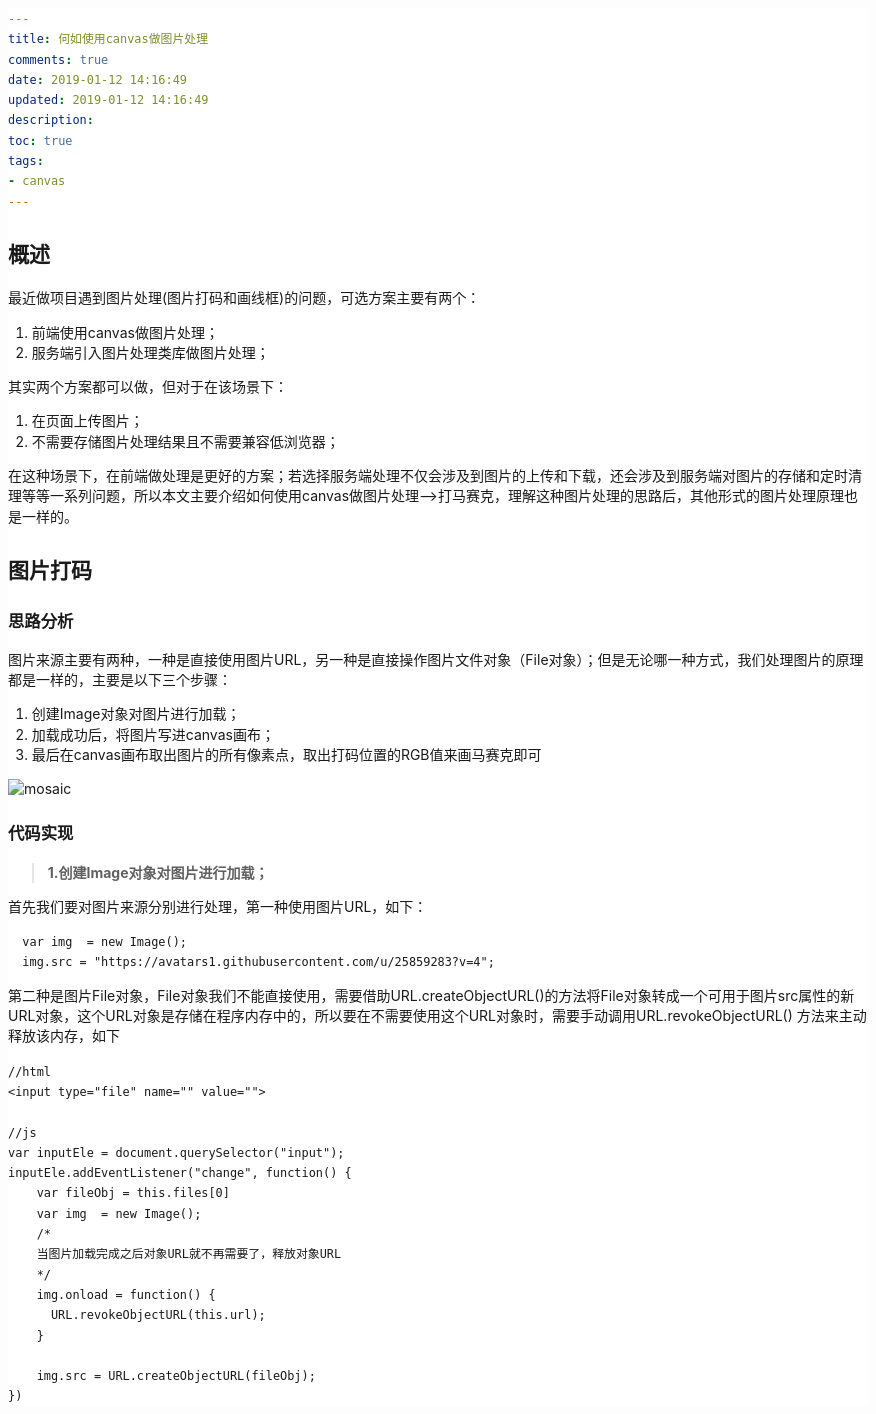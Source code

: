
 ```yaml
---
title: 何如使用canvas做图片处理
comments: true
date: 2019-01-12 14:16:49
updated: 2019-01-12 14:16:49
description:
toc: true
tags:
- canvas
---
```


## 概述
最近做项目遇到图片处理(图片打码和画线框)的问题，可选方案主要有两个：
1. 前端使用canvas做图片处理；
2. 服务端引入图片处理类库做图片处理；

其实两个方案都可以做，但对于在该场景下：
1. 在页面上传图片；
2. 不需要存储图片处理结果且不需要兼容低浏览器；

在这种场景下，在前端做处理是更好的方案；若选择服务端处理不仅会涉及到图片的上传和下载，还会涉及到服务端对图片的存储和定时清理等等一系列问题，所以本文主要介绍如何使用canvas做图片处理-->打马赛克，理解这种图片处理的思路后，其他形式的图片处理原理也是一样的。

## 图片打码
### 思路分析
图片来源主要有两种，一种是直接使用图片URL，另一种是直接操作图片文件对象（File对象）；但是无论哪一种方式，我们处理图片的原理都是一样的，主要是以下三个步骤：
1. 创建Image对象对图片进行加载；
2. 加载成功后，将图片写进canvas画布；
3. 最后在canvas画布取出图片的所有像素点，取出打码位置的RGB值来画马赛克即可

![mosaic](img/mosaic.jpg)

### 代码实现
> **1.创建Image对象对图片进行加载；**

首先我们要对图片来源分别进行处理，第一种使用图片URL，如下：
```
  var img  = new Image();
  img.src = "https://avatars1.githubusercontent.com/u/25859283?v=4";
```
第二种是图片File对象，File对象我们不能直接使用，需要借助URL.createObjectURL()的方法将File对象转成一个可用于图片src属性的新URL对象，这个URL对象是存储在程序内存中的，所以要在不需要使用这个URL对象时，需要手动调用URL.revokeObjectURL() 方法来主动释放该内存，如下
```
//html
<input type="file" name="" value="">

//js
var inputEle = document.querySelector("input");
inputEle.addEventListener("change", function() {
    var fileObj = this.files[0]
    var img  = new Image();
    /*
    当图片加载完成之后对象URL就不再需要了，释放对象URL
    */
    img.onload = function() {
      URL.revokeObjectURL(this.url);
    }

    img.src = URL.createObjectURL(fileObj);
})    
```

★ ★ ★ ★ ★

- [What to do]
The records above are to be transcribed word for word. Skip the images.

- [Output for this exercise]
Source code

:
 ```yaml
---
title: 何如使用canvas做图片处理
comments: true
date: 2019-01-12 14:16:49
updated: 2019-01-12 14:16:49
description:
toc: true
tags:
- canvas
---
```


## 概述
最近做项目遇到图片处理(图片打码和画线框)的问题，可选方案主要有两个：
1. 前端使用canvas做图片处理；
2. 服务端引入图片处理类库做图片处理；

其实两个方案都可以做，但对于在该场景下：
1. 在页面上传图片；
2. 不需要存储图片处理结果且不需要兼容低浏览器；

在这种场景下，在前端做处理是更好的方案；若选择服务端处理不仅会涉及到图片的上传和下载，还会涉及到服务端对图片的存储和定时清理等等一系列问题，所以本文主要介绍如何使用canvas做图片处理-->打马赛克，理解这种图片处理的思路后，其他形式的图片处理原理也是一样的。

## 图片打码
### 思路分析
图片来源主要有两种，一种是直接使用图片URL，另一种是直接操作图片文件对象（File对象）；但是无论哪一种方式，我们处理图片的原理都是一样的，主要是以下三个步骤：
1. 创建Image对象对图片进行加载；
2. 加载成功后，将图片写进canvas画布；
3. 最后在canvas画布取出图片的所有像素点，取出打码位置的RGB值来画马赛克即可

![mosaic](img/mosaic.jpg)

### 代码实现
> **1.创建Image对象对图片进行加载；**

首先我们要对图片来源分别进行处理，第一种使用图片URL，如下：
```
  var img  = new Image();
  img.src = "https://avatars1.githubusercontent.com/u/25859283?v=4";
```
第二种是图片File对象，File对象我们不能直接使用，需要借助URL.createObjectURL()的方法将File对象转成一个可用于图片src属性的新URL对象，这个URL对象是存储在程序内存中的，所以要在不需要使用这个URL对象时，需要手动调用URL.revokeObjectURL() 方法来主动释放该内存，如下
```
//html
<input type="file" name="" value="">

//js
var inputEle = document.querySelector("input");
inputEle.addEventListener("change", function() {
    var fileObj = this.files[0]
    var img  = new Image();
    /*
    当图片加载完成之后对象URL就不再需要了，释放对象URL
    */
    img.onload = function() {
      URL.revokeObjectURL(this.url);
    }

    img.src = URL.createObjectURL(fileObj);
})    
```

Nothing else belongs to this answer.